The son of the late King Hussein of Jordan only turns 40 in December, but he is the only candidate opposing Blatter in the presidential election at Fifa's 65th Congress in Zurich.
Several of Fifa's 209 member associations have said they will vote for the prince, who is expected to get plenty of European support. But it may not be enough to wrestle power from the 79-year-old Blatter, who can rely on strong support from African, Latin American, and Asian federations.
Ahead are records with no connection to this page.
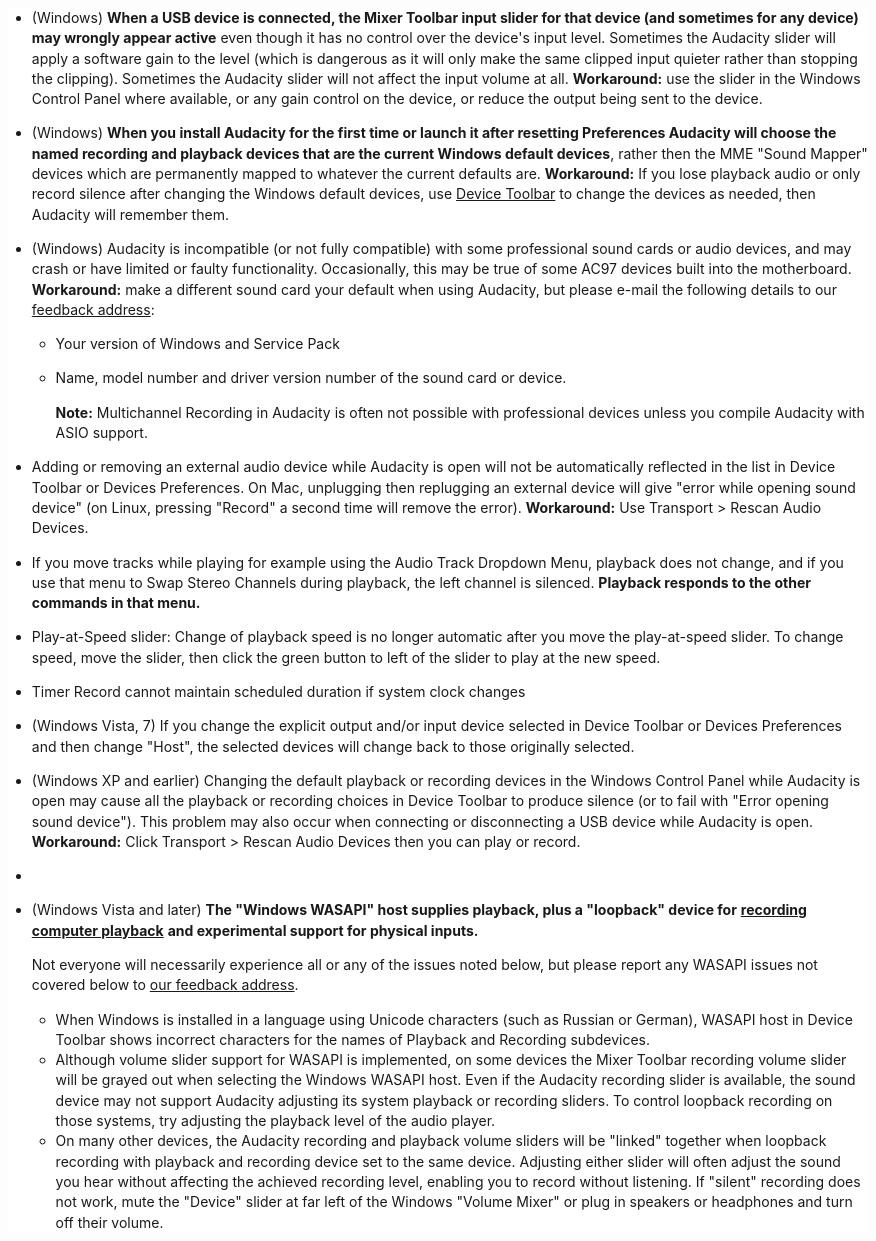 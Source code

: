 * (Windows) **When a USB device is connected, the Mixer Toolbar input slider for that device (and sometimes for any device) may wrongly appear active** even though it has no control over the device's input level. Sometimes the Audacity slider will apply a software gain to the level (which is dangerous as it will only make the same clipped input quieter rather than stopping the clipping). Sometimes the Audacity slider will not affect the input volume at all. **Workaround:** use the slider in the Windows Control Panel where available, or any gain control on the device, or reduce the output being sent to the device.
* (Windows) **When you install Audacity for the first time or launch it after resetting Preferences Audacity will choose the named recording and playback devices that are the current Windows default devices**, rather then the MME "Sound Mapper" devices which are permanently mapped to whatever the current defaults are. **Workaround:** If you lose playback audio or only record silence after changing the Windows default devices, use [Device Toolbar](https://manual.audacityteam.org/o/man/device_toolbar.html) to change the devices as needed, then Audacity will remember them.
* (Windows) Audacity is incompatible (or not fully compatible) with some professional sound cards or audio devices, and may crash or have limited or faulty functionality. Occasionally, this may be true of some AC97 devices built into the motherboard. **Workaround:** make a different sound card your default when using Audacity, but please e-mail the following details to our [feedback address](http://audacity.sourceforge.net/contact/#feedback):
  * Your version of Windows and Service Pack
  *   Name, model number and driver version number of the sound card or device.

      **Note:** Multichannel Recording in Audacity is often not possible with professional devices unless you compile Audacity with ASIO support.
* Adding or removing an external audio device while Audacity is open will not be automatically reflected in the list in Device Toolbar or Devices Preferences. On Mac, unplugging then replugging an external device will give "error while opening sound device" (on Linux, pressing "Record" a second time will remove the error). **Workaround:** Use Transport > Rescan Audio Devices.
* If you move tracks while playing for example using the Audio Track Dropdown Menu, playback does not change, and if you use that menu to Swap Stereo Channels during playback, the left channel is silenced. **Playback responds to the other commands in that menu.**
* Play-at-Speed slider: Change of playback speed is no longer automatic after you move the play-at-speed slider. To change speed, move the slider, then click the green button to left of the slider to play at the new speed.
* Timer Record cannot maintain scheduled duration if system clock changes
* (Windows Vista, 7) If you change the explicit output and/or input device selected in Device Toolbar or Devices Preferences and then change "Host", the selected devices will change back to those originally selected.
* (Windows XP and earlier) Changing the default playback or recording devices in the Windows Control Panel while Audacity is open may cause all the playback or recording choices in Device Toolbar to produce silence (or to fail with "Error opening sound device"). This problem may also occur when connecting or disconnecting a USB device while Audacity is open. **Workaround:** Click Transport > Rescan Audio Devices then you can play or record.
*
*   (Windows Vista and later) **The "Windows WASAPI" host supplies playback, plus a "loopback" device for** [**recording computer playback**](https://manual.audacityteam.org/o/man/tutorial_recording_computer_playback_on_windows.html) **and experimental support for physical inputs.**

    Not everyone will necessarily experience all or any of the issues noted below, but please report any WASAPI issues not covered below to [our feedback address](http://audacity.sourceforge.net/contact/#feedback).

    * When Windows is installed in a language using Unicode characters (such as Russian or German), WASAPI host in Device Toolbar shows incorrect characters for the names of Playback and Recording subdevices.
    * Although volume slider support for WASAPI is implemented, on some devices the Mixer Toolbar recording volume slider will be grayed out when selecting the Windows WASAPI host. Even if the Audacity recording slider is available, the sound device may not support Audacity adjusting its system playback or recording sliders. To control loopback recording on those systems, try adjusting the playback level of the audio player.
    * On many other devices, the Audacity recording and playback volume sliders will be "linked" together when loopback recording with playback and recording device set to the same device. Adjusting either slider will often adjust the sound you hear without affecting the achieved recording level, enabling you to record without listening. If "silent" recording does not work, mute the "Device" slider at far left of the Windows "Volume Mixer" or plug in speakers or headphones and turn off their volume.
Prince Ali has been vice president of Fifa in Asia since 2011 and says Blatter must be denied a fifth term in charge. "We cannot continue with the crisis in Fifa," said the prince in a statement after seven top officials were arrested as part of a US investigation into corruption within Fifa on Wednesday. "Fifa needs leadership that governs, guides, and protects our national associations. Leadership that accepts responsibility for its actions and does not pass blame. Leadership that restores confidence in the hundreds of millions of football fans around the world."
With Fifa facing one of the biggest crises of its 111-year history, the US and British-educated army officer is seen as a potential breath of fresh air in its corridors of power. No stranger to the trappings of power and wealth, the father of two has already proved he can bring about change. He led the campaign which saw Fifa lift the ban on the hijab and other religious head coverings being worn during matches last year.
Last September, the Fifa executive committee member led calls for Michael Garcia's report into Fifa's awarding of the 2018 and 2022 World Cup finals to Russia and Qatar respectively to be made public. "The entire football family as well as its sponsors and those who follow the game worldwide have a full right to know the contents of the report in the spirit of complete openness," he said at the time.
After graduating from Salisbury School in Connecticut, USA in 1993 where he excelled at sports including wrestling, the prince joined Britain's prestigious Royal Military Academy at Sandhurst. He was awarded the Brunei Medal for Excellence and was commissioned as an officer in December 1994 while still a teenager.
The prince has won several foreign decorations, including a British knighthood, the French Legion d'honneur, and Japan's Order of the Rising Sun. He still holds the rank of general in the Jordanian Armed Forces and became president of the Jordan Football Association in 1999.
But should he succeed, he has no plans to stay more than one term and simply wants to "shift the focus away from administrative controversy and back to sport". "I want to get in there, make the changes that need to be made, and then get out of the way," he told the New York Times.